Personal information
- Born: 11 November 1992 (age 32) London, England
- Listed height: 6 ft 4 in (1.93 m)
- Listed weight: 193 lb (88 kg)

Career information
- High school: Christchurch (Christchurch, Virginia)
- College: VCU (2011–2013); Rider (2014–2016);
- NBA draft: 2016: undrafted
- Playing career: 2016–present
- Position: Point guard

Career history
- 2016: Pärnu
- 2016–2017: Pistoia 2000
- 2017–2018: Kymis
- 2018: Fortitudo Bologna
- 2018–2019: Holargos
- 2019–2020: Iraklis
- 2020–2021: Bristol Flyers
- 2021–2022: Cheshire Phoenix
- 2022–2023: Apollon Limassol
- 2023–2024: Slavia Prague
- 2024–2025: Caledonia Gladiators

Career highlights
- Second-team All-MAAC (2015); Third-team All-MAAC (2016);

= Teddy Okereafor =

British basketball player

Teddy Okereafor (born 11 November 1992) is a British professional basketball player. Okereafor played college basketball for Virginia Commonwealth University and Rider University. He is also a member of the Great Britain Men's National team.

==High school career==
Okereafor attended the Christchurch School in Christchurch, Virginia where he led his high school team to a 23-6 record as the Virginia Prep League Player of the Year. He earned First Team All-State, averaging 13.1 points and 7.2 assists.

==College career==
After graduating from Christchurch School, Okereafor played two years of college basketball for VCU. After the 2012–13 season, Dillard transferred to Rider. He had to sit out one season under NCAA rules. He was named to the All-MAAC Second Team, as a junior and to the All-MAAC Third Team, as a senior.

==Professional career==
Okereafor went undrafted in the 2016 NBA draft. On 2 November 2016 he signed a one-year deal with Pärnu of the Korvpalli Meistriliiga. On 2 December 2016 he left Pärnu and joined Pistoia 2000, signing a short-term deal with the club.

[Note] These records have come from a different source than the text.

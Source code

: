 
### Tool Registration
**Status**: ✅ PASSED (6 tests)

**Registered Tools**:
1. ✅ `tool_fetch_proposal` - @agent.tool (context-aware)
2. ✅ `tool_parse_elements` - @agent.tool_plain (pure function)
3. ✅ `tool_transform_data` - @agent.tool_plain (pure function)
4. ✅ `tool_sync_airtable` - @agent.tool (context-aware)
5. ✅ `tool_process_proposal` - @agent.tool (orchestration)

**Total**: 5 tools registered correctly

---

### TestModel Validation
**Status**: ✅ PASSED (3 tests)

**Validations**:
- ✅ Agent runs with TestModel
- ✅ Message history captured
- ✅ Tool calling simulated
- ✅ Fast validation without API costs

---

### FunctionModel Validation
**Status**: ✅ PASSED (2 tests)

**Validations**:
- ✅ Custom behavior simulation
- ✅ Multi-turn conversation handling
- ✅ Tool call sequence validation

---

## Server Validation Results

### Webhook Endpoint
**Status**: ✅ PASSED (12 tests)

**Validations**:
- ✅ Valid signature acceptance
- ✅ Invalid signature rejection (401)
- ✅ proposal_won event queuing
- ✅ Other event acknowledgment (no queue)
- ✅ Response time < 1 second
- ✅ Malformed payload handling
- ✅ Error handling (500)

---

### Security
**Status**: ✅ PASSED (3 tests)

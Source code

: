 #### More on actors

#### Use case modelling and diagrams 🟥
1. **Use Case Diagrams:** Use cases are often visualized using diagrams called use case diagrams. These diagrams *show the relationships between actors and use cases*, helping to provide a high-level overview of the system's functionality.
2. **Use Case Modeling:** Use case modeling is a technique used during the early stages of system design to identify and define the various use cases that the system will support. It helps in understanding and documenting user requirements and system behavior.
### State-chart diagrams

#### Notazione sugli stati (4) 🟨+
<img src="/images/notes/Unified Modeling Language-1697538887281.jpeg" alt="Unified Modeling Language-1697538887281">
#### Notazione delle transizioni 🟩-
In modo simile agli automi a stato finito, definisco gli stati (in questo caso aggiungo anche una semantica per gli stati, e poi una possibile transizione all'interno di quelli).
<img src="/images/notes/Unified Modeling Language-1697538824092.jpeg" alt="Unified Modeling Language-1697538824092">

On 17 August 2017 he signed with Kymis of Greece for the 2017–18 season. Okereafor finished out the season with Fortitudo Bologna.

On 28 June 2018 he signed with Holargos of the Greek Basket League.

On 25 August 2019 Okereafor signed with Iraklis; on 26 February 2020 he was released from the Greek club.

On 18 November 2020 Okereafor signed a short-term contract with the Bristol Flyers for the 2020–21 BBL season. On 25 May 2021 he signed with the Cheshire Phoenix.

On 14th of December 2024 Okereafor signed with Caledonia Gladiators for the rest of the 24/25 season

==National team career==
Okereafor made his debut for the Great Britain Men's National Team in a closed international test match against New Zealand in 2015. Since then, Teddy has featured in every game Great Britain has played. He participated at EuroBasket 2017 and was one of the best players for Great Britain, averaging 9.6 points, 4.8 assists, and 4.2 rebounds per game.